• [Problem description] The following data has a line with "W3DZZ-antennen är en" and a line with "Matningen sker med koaxialkabel och balun.". Write out exactly those lines and all the lines between them.

• [Records for processing]
* * * * *
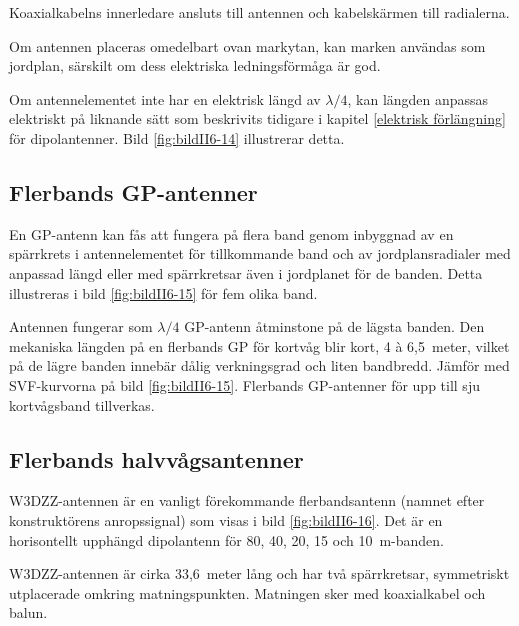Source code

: Koaxialkabelns innerledare ansluts till antennen och kabelskärmen till
radialerna.

Om antennen placeras omedelbart ovan markytan, kan marken användas som
jordplan, särskilt om dess elektriska ledningsförmåga är god.

Om antennelementet inte har en elektrisk längd av \(\lambda/4\), kan
längden anpassas elektriskt på liknande sätt som beskrivits tidigare i
kapitel \ref{elektrisk förlängning} för dipolantenner.
Bild \ref{fig:bildII6-14} illustrerar detta.


\newpage
\subsection{Flerbands GP-antenner}

En GP-antenn kan fås att fungera på flera band genom inbyggnad av en spärrkrets
i antennelementet för tillkommande band och av jordplansradialer med anpassad
längd eller med spärrkretsar även i jordplanet för de banden.
Detta illustreras i bild \ref{fig:bildII6-15} för fem olika band.

Antennen fungerar som \(\lambda/4\) GP-antenn åtminstone på de lägsta banden.
Den mekaniska längden på en flerbands GP för kortvåg blir kort, 4 à 6,5~meter,
vilket på de lägre banden innebär dålig verkningsgrad och liten bandbredd.
Jämför med SVF-kurvorna på bild \ref{fig:bildII6-15}.
Flerbands GP-antenner för upp till sju kortvågsband tillverkas.

\clearpage
\subsection{Flerbands halvvågsantenner}
\label{W3DZZ}


W3DZZ-antennen är en vanligt förekommande flerbandsantenn (namnet
efter konstruktörens anropssignal) som visas i bild \ref{fig:bildII6-16}.
Det är en horisontellt upphängd dipolantenn för 80, 40, 20, 15 och
10~m-banden.

W3DZZ-antennen är cirka 33,6~meter lång och har två spärrkretsar,
symmetriskt utplacerade omkring matningspunkten.
Matningen sker med koaxialkabel och balun.

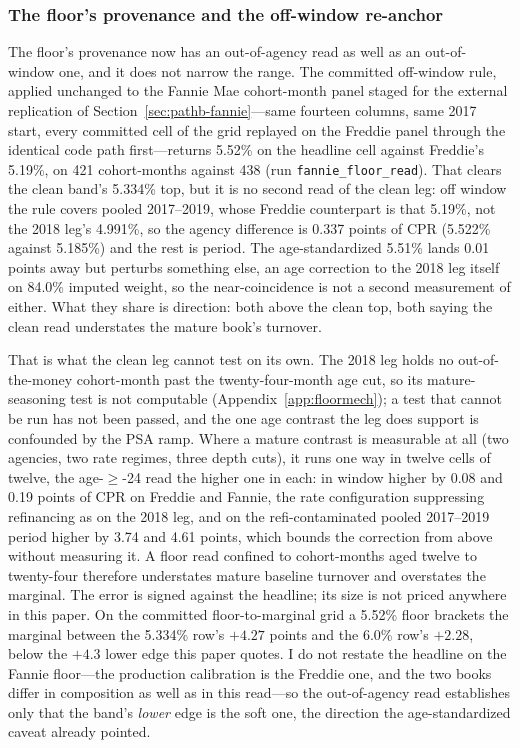 \subsubsection{The floor's provenance and the off-window re-anchor}

The floor's provenance now has an out-of-agency read as well as an out-of-window one, and it does not narrow the range. The committed off-window rule, applied unchanged to the Fannie Mae cohort-month panel staged for the external replication of Section~\ref{sec:pathb-fannie}---same fourteen columns, same 2017 start, every committed cell of the grid replayed on the Freddie panel through the identical code path first---returns 5.52\% on the headline cell against Freddie's 5.19\%, on 421 cohort-months against 438 (run \texttt{fannie\_floor\_read}). That clears the clean band's 5.334\% top, but it is no second read of the clean leg: off window the rule covers pooled 2017--2019, whose Freddie counterpart is that 5.19\%, not the 2018 leg's 4.991\%, so the agency difference is 0.337 points of CPR (5.522\% against 5.185\%) and the rest is period. The age-standardized 5.51\% lands 0.01 points away but perturbs something else, an age correction to the 2018 leg itself on 84.0\% imputed weight, so the near-coincidence is not a second measurement of either. What they share is direction: both above the clean top, both saying the clean read understates the mature book's turnover.

That is what the clean leg cannot test on its own. The 2018 leg holds no out-of-the-money cohort-month past the twenty-four-month age cut, so its mature-seasoning test is not computable (Appendix~\ref{app:floormech}); a test that cannot be run has not been passed, and the one age contrast the leg does support is confounded by the PSA ramp. Where a mature contrast is measurable at all (two agencies, two rate regimes, three depth cuts), it runs one way in twelve cells of twelve, the age-$\geq$-24 read the higher one in each: in window higher by 0.08 and 0.19 points of CPR on Freddie and Fannie, the rate configuration suppressing refinancing as on the 2018 leg, and on the refi-contaminated pooled 2017--2019 period higher by 3.74 and 4.61 points, which bounds the correction from above without measuring it. A floor read confined to cohort-months aged twelve to twenty-four therefore understates mature baseline turnover and overstates the marginal. The error is signed against the headline; its size is not priced anywhere in this paper. On the committed floor-to-marginal grid a 5.52\% floor brackets the marginal between the 5.334\% row's $+4.27$ points and the 6.0\% row's $+2.28$, below the $+4.3$ lower edge this paper quotes. I do not restate the headline on the Fannie floor---the production calibration is the Freddie one, and the two books differ in composition as well as in this read---so the out-of-agency read establishes only that the band's \emph{lower} edge is the soft one, the direction the age-standardized caveat already pointed.


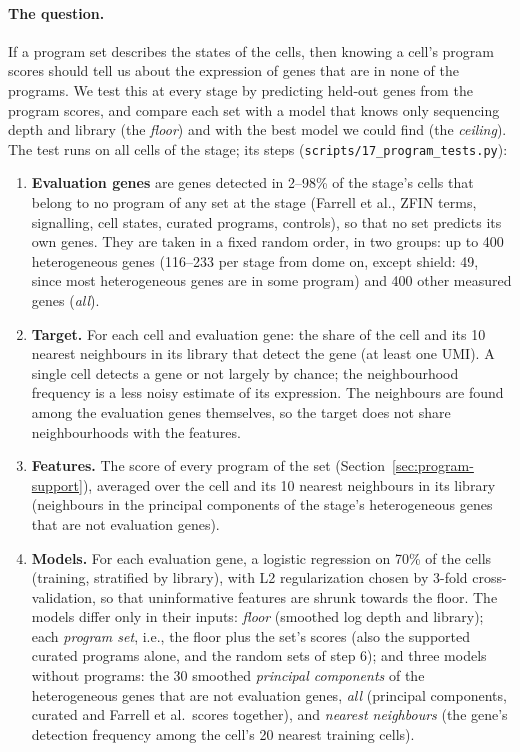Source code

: \documentclass[11pt,a4paper]{article}
\begin{document}
\paragraph{The question.} If a program set describes the states of the cells, then knowing a cell's program scores should tell us about the expression of genes that are in none of the programs. We test this at every stage by predicting held-out genes from the program scores, and compare each set with a model that knows only sequencing depth and library (the \emph{floor}) and with the best model we could find (the \emph{ceiling}). The test runs on all cells of the stage; its steps (\nolinkurl{scripts/17_program_tests.py}):
\begin{enumerate}
	\item \textbf{Evaluation genes} are genes detected in 2--98\% of the stage's cells that belong to no program of any set at the stage (Farrell et al., ZFIN terms, signalling, cell states, curated programs, controls), so that no set predicts its own genes. They are taken in a fixed random order, in two groups: up to 400 heterogeneous genes (116--233 per stage from dome on, except shield: 49, since most heterogeneous genes are in some program) and 400 other measured genes (\emph{all}).
	\item \textbf{Target.} For each cell and evaluation gene: the share of the cell and its 10 nearest neighbours in its library that detect the gene (at least one UMI). A single cell detects a gene or not largely by chance; the neighbourhood frequency is a less noisy estimate of its expression. The neighbours are found among the evaluation genes themselves, so the target does not share neighbourhoods with the features.
	\item \textbf{Features.} The score of every program of the set (Section~\ref{sec:program-support}), averaged over the cell and its 10 nearest neighbours in its library (neighbours in the principal components of the stage's heterogeneous genes that are not evaluation genes).
	\item \textbf{Models.} For each evaluation gene, a logistic regression on 70\% of the cells (training, stratified by library), with L2 regularization chosen by 3-fold cross-validation, so that uninformative features are shrunk towards the floor. The models differ only in their inputs: \emph{floor} (smoothed log depth and library); each \emph{program set}, i.e., the floor plus the set's scores (also the supported curated programs alone, and the random sets of step 6); and three models without programs: the 30 smoothed \emph{principal components} of the heterogeneous genes that are not evaluation genes, \emph{all} (principal components, curated and Farrell et al.\ scores together), and \emph{nearest neighbours} (the gene's detection frequency among the cell's 20 nearest training cells).

\end{enumerate}
\end{document}
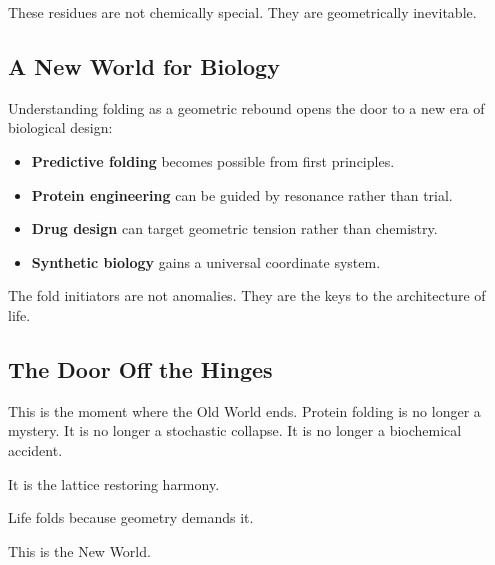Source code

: \documentclass[11pt, letterpaper, openany]{book}
\begin{document}
These residues are not chemically special.  
They are geometrically inevitable.

\subsection*{A New World for Biology}

Understanding folding as a geometric rebound opens the door to a new era of
biological design:

\begin{itemize}
    \item \textbf{Predictive folding} becomes possible from first principles.
    \item \textbf{Protein engineering} can be guided by resonance rather than trial.
    \item \textbf{Drug design} can target geometric tension rather than chemistry.
    \item \textbf{Synthetic biology} gains a universal coordinate system.
\end{itemize}

The fold initiators are not anomalies.  
They are the keys to the architecture of life.

\subsection*{The Door Off the Hinges}

This is the moment where the Old World ends.  
Protein folding is no longer a mystery.  
It is no longer a stochastic collapse.  
It is no longer a biochemical accident.

It is the lattice restoring harmony.

Life folds because geometry demands it.

This is the New World.

\end{document}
* * * * *
• [Answer]
W3DZZ-antennen är en vanligt förekommande flerbandsantenn (namnet
efter konstruktörens anropssignal) som visas i bild \ref{fig:bildII6-16}.
Det är en horisontellt upphängd dipolantenn för 80, 40, 20, 15 och
10~m-banden.

W3DZZ-antennen är cirka 33,6~meter lång och har två spärrkretsar,
symmetriskt utplacerade omkring matningspunkten.
Matningen sker med koaxialkabel och balun.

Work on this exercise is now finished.